Referred pain via 9th nerve

• Base of tongue malignancy
• Oropharynx-Acute tonsillitis, peritonsillar abscess, benign or malignant ulcers of the soft palate or tonsils.
• Elongated styloid process also known as Eagles syndrome.
Referred pain via 10th nerve

• Ulcerative lesions of vallecula, epiglottis, larynx or laryngopharynx.
Referred pain via C2, C3

• Cervical spondylosis, caries spine.
Symptoms associated with Otalgia
• Tinnitus-Acoustic neuroma
• Itching-Otomycosis


It is the name given to the symptom of noises in the head or ear. It is very common and sometimes may be the only symptom. It may be regarded as a sign of irritation to the cochlea or central auditory pathway. Tinnitus should be clinically evaluated as follows:
Duration of Tinnitus
• Short: Middle ear pathology.
• Long: Meniere’s disease, acoustic neuroma, palatal myoclonus, glomus jugulare, patent cochlear duct, ototoxicity.

Types of Tinnitus
• Subjective type
• Objective type
Subjective type: Sounds like ringing, whistling or roaring is heard by the patient without the presence of such a sound. This can also be psychogenic and functional in origin, apart from diseases like Meniere’s, ototoxicity, etc.

Objective type: This is heard not only by the patient but also by the examiner, e.g. palatal myoclonus, patulous eustachian tube, vascu­lar bruit, arteriovenous malformation, etc.
• Continuous: Otosclerosis, acoustic neu­roma, acute noise trauma.
• Intermittent and fluctuant: Meniere’s disease.
• Pulsatile: Glomus tumors, strychnine poiso­ning.
• Relieving factors: By putting pressure at the side of the neck in vascular causes.
• Aggravating factors: By smoking­ cochlear pathology, ototoxicity. Yawning and blowing-eustachian dysfunction.

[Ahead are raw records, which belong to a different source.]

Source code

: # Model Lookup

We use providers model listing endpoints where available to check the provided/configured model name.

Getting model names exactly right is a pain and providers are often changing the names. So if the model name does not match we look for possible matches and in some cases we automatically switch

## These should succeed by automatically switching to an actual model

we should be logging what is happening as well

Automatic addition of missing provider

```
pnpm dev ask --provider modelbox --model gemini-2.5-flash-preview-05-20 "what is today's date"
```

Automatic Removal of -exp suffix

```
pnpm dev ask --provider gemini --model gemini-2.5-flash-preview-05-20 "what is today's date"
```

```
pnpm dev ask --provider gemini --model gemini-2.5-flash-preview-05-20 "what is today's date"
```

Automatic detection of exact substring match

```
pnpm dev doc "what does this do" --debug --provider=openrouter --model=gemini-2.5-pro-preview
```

Sensation of rotation of surrounding environment with respect to person. Vertigo without loss of consciousness is mainly of peripheral origin-BPPV, labrynthitis. Vertigo with loss of hearing is seen in Meniere’s disease, acoustic neuroma, bacterial labrynthitis. Vertigo with loss of consciousness is mainly because of central pathology.

Past History

History of similar illness in the past.
Past history of drug intake, especially in sensorineural hearing loss and bronchial asthma. Following are the commonly associated past illnesses that can cause ear diseases.
• Diabetes mellitus
• Allergy and bronchial asthma
• Hypertension
• Tuberculosis
• Syphilis
• Childhood diseases
• Radiation
• Bleeding condition
• Connective tissue disorder
• Hyperthyroidism

Family History

History of consanguineous marriage causes high incidence of deaf-mutism and other congenital disorders. Otosclerosis runs in the family.
Personal History
• Occupation
• Diet
• Personal hygiene
• Smoking and alcohol
• Loss of weight
• Pan chewing Treatment History

Any past medication and surgery should be inquired for better planning of the treatment.